J. Cole is a fairly famous rapper from Fayetteville, North Carolina.  I'm from a small town about 25 miles from Fayetteville.  It has recently come to my attention that J. Cole also thinks he is from a small town and it's kind of breaking my brain.  Earlier this week I listened to the live album Forest Hills Drive, recorded in Fayetteville.  After performing the song "St. Tropez" Mr. Cole explains that it's about coming from a small town and dreaming of more.  This is perplexing me because Fayetteville already has so much more than my town does, like twenty times the population for starters.  I love movies and comic books but there are no movie theaters or comic book stores in my town.  Fayetteville has more than one of both, which is why I drive for 45 minutes every other weekend or so to watch movies and buy comics.  Actually, my town does have two closed down movie theaters, neither of which has shown a movie to the public in over a decade or ever had more than two screens.  Fayetteville has a half dozen fully operational multiplexes, and a mall, and a good sized airport, and the single largest military base on the planet.  This is not a small town, it is a medium sized city.  In his defense, J. Cole is not alone in this delusion.  Taylor Swift also seems to think that she came from a small town, as evidenced by her 2010 song "Mean," in which she declares her intentions to move to a big city.  It could be from the point of view of a much younger Swift who lived in a small town in Pennsylvania, but it is more likely from the perspective of 2010 Swift who had lived in Nashville, one of America's most famous cities and headquarters to the massive country music industry, for the better part of a decade.  I worry that an epidemic is on its way that causes celebrities to be confused about the size of their hometowns so I've come up with a few guidelines to help keep things straight.


You have to leave the town on a regular basis to get the things you want


As previously mentioned, I drive 25 miles to Fayetteville a couple of times a month to enjoy the big city amenities denied to me in my actual small town.  I also work in another city smaller than Fayetteville.  Actually, most people I know have jobs outside of the town they live in.  Small town life is defined by a relative scarcity of resources.  On TV every hamlet has one of everything, but in my experience everything is a little more spread out.  You can get what you want but it's going to eat up some your precious time and gas money.  You can go to a city like Fayetteville that is lacking very little, or you can go to the movie theater in one town or the bowling alley in another or the shopping center in another.  In modern day America living in a small town means leaving it.
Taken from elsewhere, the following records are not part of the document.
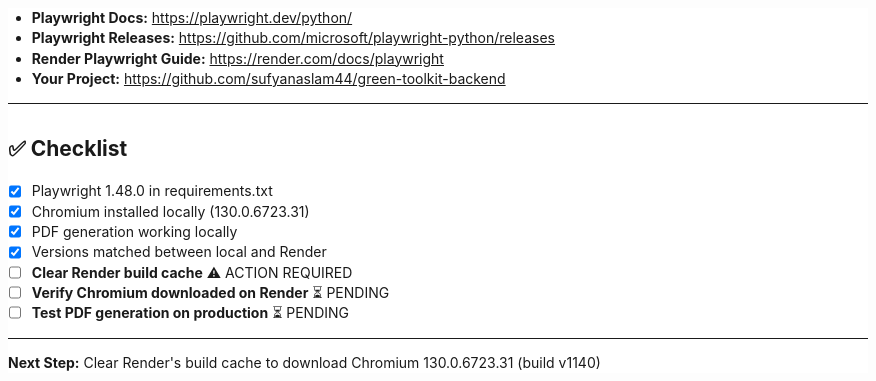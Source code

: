 - **Playwright Docs:** https://playwright.dev/python/
- **Playwright Releases:** https://github.com/microsoft/playwright-python/releases
- **Render Playwright Guide:** https://render.com/docs/playwright
- **Your Project:** https://github.com/sufyanaslam44/green-toolkit-backend

---

## ✅ Checklist

- [x] Playwright 1.48.0 in requirements.txt
- [x] Chromium installed locally (130.0.6723.31)
- [x] PDF generation working locally
- [x] Versions matched between local and Render
- [ ] **Clear Render build cache** ⚠️ ACTION REQUIRED
- [ ] **Verify Chromium downloaded on Render** ⏳ PENDING
- [ ] **Test PDF generation on production** ⏳ PENDING

---

**Next Step:** Clear Render's build cache to download Chromium 130.0.6723.31 (build v1140)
You can say "It's a small town you've probably never heard of" and be right


Small towns typically don't have much name recognition.  If a stranger from a distant part of the country is aware of your city and knows what state it's in you are not from a small town.  Nashville is a world famous city and bears a name synonymous with an entire genre of music.  Fayetteville is part of a triangle with North Carolina's capital Raleigh and another major city, Durham.  If someone knows Raleigh and Durham, there's a decent chance they know Fayetteville.  When TV personalities do local promos they say "What's up Raleigh-Durham-Fayetteville."  If Seth Meyers has frequently said the name of your city it is definitely a city.

It takes less than a minute to read the Wikipedia page


An extensive Wikipedia page means two things: there's a lot to know about the topic and someone(s) cared enough about it to put all that information in one place.  The bigger the city the bigger the Wikipedia page.  The page for Fayetteville is about five times the size of some nearby actual small towns.  Small towns are boring.  They don't have identities and there's nothing interesting about them.  Their only claim to fame is the two or three people who made it out and made it big, but usually not big enough for anyone to care about them, including the people in the town.  Fayetteville's "Notable People" section alone takes up almost as much space as my town's entire Wikipedia page.  That is not a small town.